Un nouveau chapitre vient de s’écrire dans le bras de fer opposant Cuba à ses créanciers privés. D’après des sources proches du dossier, la Cour d’appel de Londres a rejeté mardi le recours intenté par la Banque Nationale de Cuba (BNC), confirmant ainsi la décision rendue en première instance en avril dernier. Une victoire significative pour le fonds d’investissement CRF, enregistré aux îles Caïmans, qui se voit reconnu comme un créancier légitime de la banque cubaine.
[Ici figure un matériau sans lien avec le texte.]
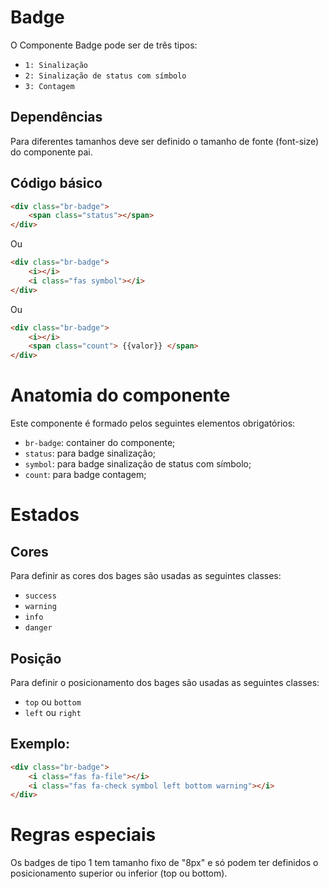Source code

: # Badge

O Componente Badge pode ser de três tipos:

- `1: Sinalização`
- `2: Sinalização de status com símbolo`
- `3: Contagem`

## Dependências

Para diferentes tamanhos deve ser definido o tamanho de fonte (font-size) do componente pai.

## Código básico

```html
<div class="br-badge">
    <span class="status"></span>
</div>
```

Ou

```html
<div class="br-badge">
    <i></i>
    <i class="fas symbol"></i>
</div>
```

Ou 


```html
<div class="br-badge">
    <i></i>
    <span class="count"> {{valor}} </span>
</div>
```

# Anatomia do componente

Este componente é formado pelos seguintes elementos obrigatórios:

- `br-badge`: container do componente;
- `status`: para badge sinalização;
- `symbol`: para badge sinalização de status com símbolo;
- `count`: para badge contagem;

# Estados

## Cores
Para definir as cores dos bages são usadas as seguintes classes:
- `success` 
- `warning`
- `info`
- `danger`

## Posição
Para definir o posicionamento dos bages são usadas as seguintes classes:
- `top` ou `bottom`
- `left` ou `right`


## Exemplo:
```html 
<div class="br-badge">
    <i class="fas fa-file"></i>
    <i class="fas fa-check symbol left bottom warning"></i>
</div>
```

# Regras especiais

Os badges de tipo 1 tem tamanho fixo de "8px" e só podem ter definidos o posicionamento superior ou inferior (top ou bottom). 

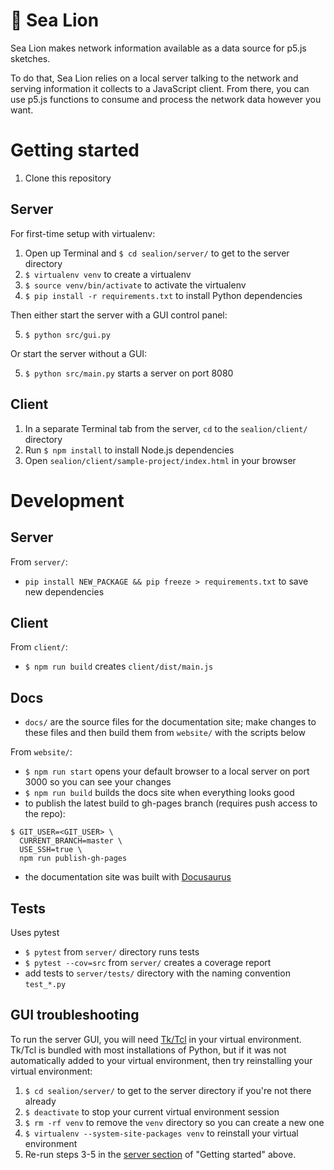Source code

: # 🌊 Sea Lion

Sea Lion makes network information available as a data source for p5.js sketches.

To do that, Sea Lion relies on a local server talking to the network and serving information it collects to a JavaScript client. From there, you can use p5.js functions to consume and process the network data however you want.

# Getting started

1. Clone this repository

## Server

For first-time setup with virtualenv:

1. Open up Terminal and `$ cd sealion/server/` to get to the server directory
2. `$ virtualenv venv` to create a virtualenv
3. `$ source venv/bin/activate` to activate the virtualenv
4. `$ pip install -r requirements.txt` to install Python dependencies

Then either start the server with a GUI control panel:

5. `$ python src/gui.py`

Or start the server without a GUI:

5. `$ python src/main.py` starts a server on port 8080

## Client

1. In a separate Terminal tab from the server, `cd` to the `sealion/client/` directory
2. Run `$ npm install` to install Node.js dependencies
3. Open `sealion/client/sample-project/index.html` in your browser

# Development

## Server

From `server/`:

- `pip install NEW_PACKAGE && pip freeze > requirements.txt` to save new dependencies

## Client

From `client/`:

- `$ npm run build` creates `client/dist/main.js`

## Docs

- `docs/` are the source files for the documentation site; make changes to these files and then build them from `website/` with the scripts below

From `website/`:

- `$ npm run start` opens your default browser to a local server on port 3000 so you can see your changes
- `$ npm run build` builds the docs site when everything looks good
- to publish the latest build to gh-pages branch (requires push access to the repo):

```
$ GIT_USER=<GIT_USER> \
  CURRENT_BRANCH=master \
  USE_SSH=true \
  npm run publish-gh-pages
```

- the documentation site was built with [Docusaurus](https://docusaurus.io)

## Tests

Uses pytest

- `$ pytest` from `server/` directory runs tests
- `$ pytest --cov=src` from `server/` creates a coverage report
- add tests to `server/tests/` directory with the naming convention `test_*.py`

## GUI troubleshooting

To run the server GUI, you will need [Tk/Tcl](http://www.tcl.tk/) in your virtual environment. Tk/Tcl is bundled with most installations of Python, but if it was not automatically added to your virtual environment, then try reinstalling your virtual environment:

1. `$ cd sealion/server/` to get to the server directory if you're not there already
1. `$ deactivate` to stop your current virtual environment session
1. `$ rm -rf venv` to remove the `venv` directory so you can create a new one
1. `$ virtualenv --system-site-packages venv` to reinstall your virtual environment
1. Re-run steps 3-5 in the [server section](https://github.com/kaganjd/sealion#server) of "Getting started" above.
Une dette de 40 ans d’âge au cœur des tensions
Le contentieux porte sur deux lignes de crédit contractées par la BNC en 1984 auprès d’établissements bancaires européens, pour un montant initial de 15 millions de dollars. Des créances rachetées au fil des années par CRF, qui estime aujourd’hui leur valeur à 78 millions de dollars, intérêts compris. Un chiffre que la banque cubaine conteste farouchement.
L’enjeu est de taille pour le régime cubain. Car au-delà de ce dossier spécifique, c’est toute une série de dettes, contractées à l’époque de Fidel Castro et laissées en souffrance depuis la fin des années 80, qui pourraient revenir sur le devant de la scène judiciaire. Selon les informations recueillies, CRF détiendrait pour plus d’un milliard de dollars de titres de dette cubains impayés.
Une banque au statut contesté
La Banque Nationale de Cuba, ancienne banque centrale de l’île devenue une banque commerciale, arguait jusqu’ici que les cours britanniques n’étaient pas compétentes pour juger ce litige. Un argument balayé par les juges londoniens, qui ont estimé que la BNC ne représentait plus l’Etat cubain depuis la création d’une nouvelle banque centrale en 1997.
Nous restons déterminés à obtenir justice pour nos actionnaires si des négociations n’ont pas lieu
David Charters, président de CRF
Vers un jugement sur le fond
Avec cette décision, la voie est désormais ouverte pour que la justice britannique se prononce sur le fond du dossier et détermine les sommes effectivement dues par la BNC. Un scénario que le fonds CRF appelle de ses vœux, après avoir tenté, en vain selon lui, d’ouvrir des négociations avec les autorités cubaines pour restructurer cette dette.
Cette affaire met en lumière les difficultés rencontrées par Cuba dans la gestion de sa dette extérieure, héritage pesant des années de gouvernance castriste. Malgré une récente restructuration de sa dette auprès du Club de Paris, le pays peine encore à rétablir sa crédibilité financière sur la scène internationale. Et les “fonds vautours”, comme les qualifie le gouvernement cubain, rôdent, prêts à fondre sur leurs proies.
Cuba face à de nouvelles menaces juridiques
Au-delà du cas CRF, d’autres créanciers pourraient en effet être tentés de saisir la justice pour recouvrer leurs créances, s’appuyant sur le précédent établi par les cours britanniques. Un risque non négligeable pour les finances cubaines, déjà mises à mal par les sanctions américaines et la crise économique.
Face à ces défis, le président Miguel Diaz-Canel va devoir redoubler d’efforts diplomatiques pour rassurer ses partenaires étrangers et trouver une issue négociée à ces contentieux financiers. Tout en préservant les maigres ressources de l’île et les acquis sociaux de la révolution. Un numéro d’équilibriste périlleux, qui mettra à l’épreuve la résilience du modèle cubain dans les années à venir.